Ok

En poursuivant votre navigation sur ce site, vous acceptez l'utilisation de cookies. Ces derniers assurent le bon fonctionnement de nos services. En savoir plus.

01/10/2010

Au plaisir du juge

Faisait-il soleil ce jour-là à Douai de telle sorte que les juges furent troublés par le rayon qui éblouissait le tribunal et altéra leurs facultés ? était-ce une vacance avant l'heure ? le repas avait-il été trop lourd ? ou bien l'ennui d'une audience judiciaire avait-il gagné les magistrats qui n'écoutèrent qu'inattentivement les plaignants ? toujours est-il que la décision avait de quoi surprendre.
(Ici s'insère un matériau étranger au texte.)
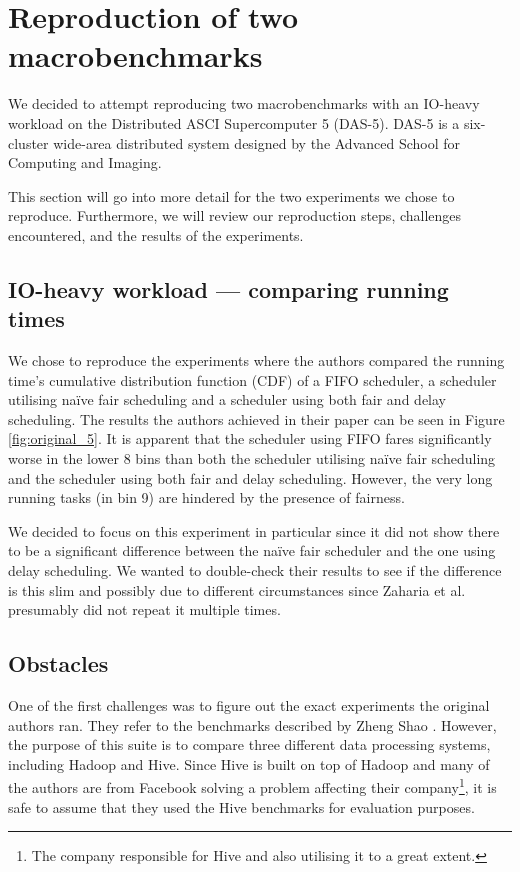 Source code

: \section{Reproduction of two macrobenchmarks}

We decided to attempt reproducing two macrobenchmarks with an IO-heavy workload on the Distributed ASCI Supercomputer 5 (DAS-5). DAS-5 is a six-cluster wide-area distributed system designed by the Advanced School for Computing and Imaging.

This section will go into more detail for the two experiments we chose to reproduce. Furthermore, we will review our reproduction steps, challenges encountered, and the results of the experiments.

\subsection{IO-heavy workload --- comparing running times}

We chose to reproduce the experiments where the authors compared the running time's cumulative distribution function (CDF) of a FIFO scheduler, a scheduler utilising na\"{i}ve fair scheduling and a scheduler using both fair and delay scheduling. The results the authors achieved in their paper can be seen in Figure \ref{fig:original_5}. It is apparent that the scheduler using FIFO fares significantly worse in the lower 8 bins than both the scheduler utilising na\"{i}ve fair scheduling and the scheduler using both fair and delay scheduling. However, the very long running tasks (in bin 9) are hindered by the presence of fairness.

We decided to focus on this experiment in particular since it did not show there to be a significant difference between the na\"{i}ve fair scheduler and the one using delay scheduling. We wanted to double-check their results to see if the difference is this slim and possibly due to different circumstances since Zaharia et al. presumably did not repeat it multiple times.



\subsection{Obstacles}

One of the first challenges was to figure out the exact experiments the original authors ran. They refer to the benchmarks described by Zheng Shao \cite{shao_2009}. However, the purpose of this suite is to compare three different data processing systems, including Hadoop and Hive. Since Hive is built on top of Hadoop and many of the authors are from Facebook solving a problem affecting their company\footnote{The company responsible for Hive and also utilising it to a great extent.}, it is safe to assume that they used the Hive benchmarks for evaluation purposes.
Une salarié licenciée demandait à bénéficier de son droit à DIF pour suivre une formation de 3 930 euros. L'entreprise ne donne pas suite à sa demande car le montant de l'allocation formation à laquelle elle a droit, et qui avant la loi du 24 novembre 2009 marquait la limite de l'obligation de l'employeur en cas de licenciement, ne représente que 950 euros. La Cour d'appel de Douai condamne pourtant l'entreprise. La Cour de cassation invalide ce jugement : en cas de licenciement, l'entreprise n'a l'obligation de payer que dans la limite prévue par la loi. La réponse était pourtant évidente.

image-work-magritte_l_evidence_eternelle_1930-5256-450-450.jpg

Magritte - L'évidence éternelle - 1930

Plusieurs remarques toutefois :

- si la loi limite l'engagement de l'entreprise en cas de licenciement, c'est parce qu'il s'agit d'un cas dans lequel le DIF est de droit. Mais comme il n'est pas question de reconnaître un droit de créance illimité au salarié, l'engagement est plafonné ;

- la loi du 24 novembre 2009 a fixé le plafond non plus à hauteur de l'allocation formation mais forfaitairement à 9,15 euros. En l'occurence, cela aurait réduit le droit de la salarié de 950 euros à 713 euros. Preuve que la salariée avait un salaire important puisque pour atteindre 9,15 euros sous forme d'allocation formation, le salarié doit avoir un salaire supérieur à 2700 euros nets ;

- il peut arriver aux juges de commettre des erreurs grossières. Particulièrement en matière de formation pour la simple raison que les contentieux sont rares. De ce fait, les juges sont peu professionnalisés sur ces questions et prennent parfois des décisions surprenantes. D'où la nécessité de ne pas surinterpréter trop rapidement toute jurisprudence en la matière mais de laisser le temps faire son oeuvre. Si la Cour de cassation a créé des chambres spécialisées (licenciement économique, durée du travail, etc.), aucune ne traite de formation professionnelle et le contentieux est éclaté en différentes chambres selon le contexte de l'affaire. Voilà qui ne favorise pas la construction d'une doctrine, mais après tout le DIF en tant que dispositif relevant à titre principal de la négociation n'a pas à attendre du juge que ce dernier en fixe le mode d'emploi. Si tel devait être le cas d'ailleurs, nous ne serions sans doute pas au bout de nos surprises.

Commentaires

Bonjour,

La décision de la Cour d'appel de Douai était effectivement surprenante...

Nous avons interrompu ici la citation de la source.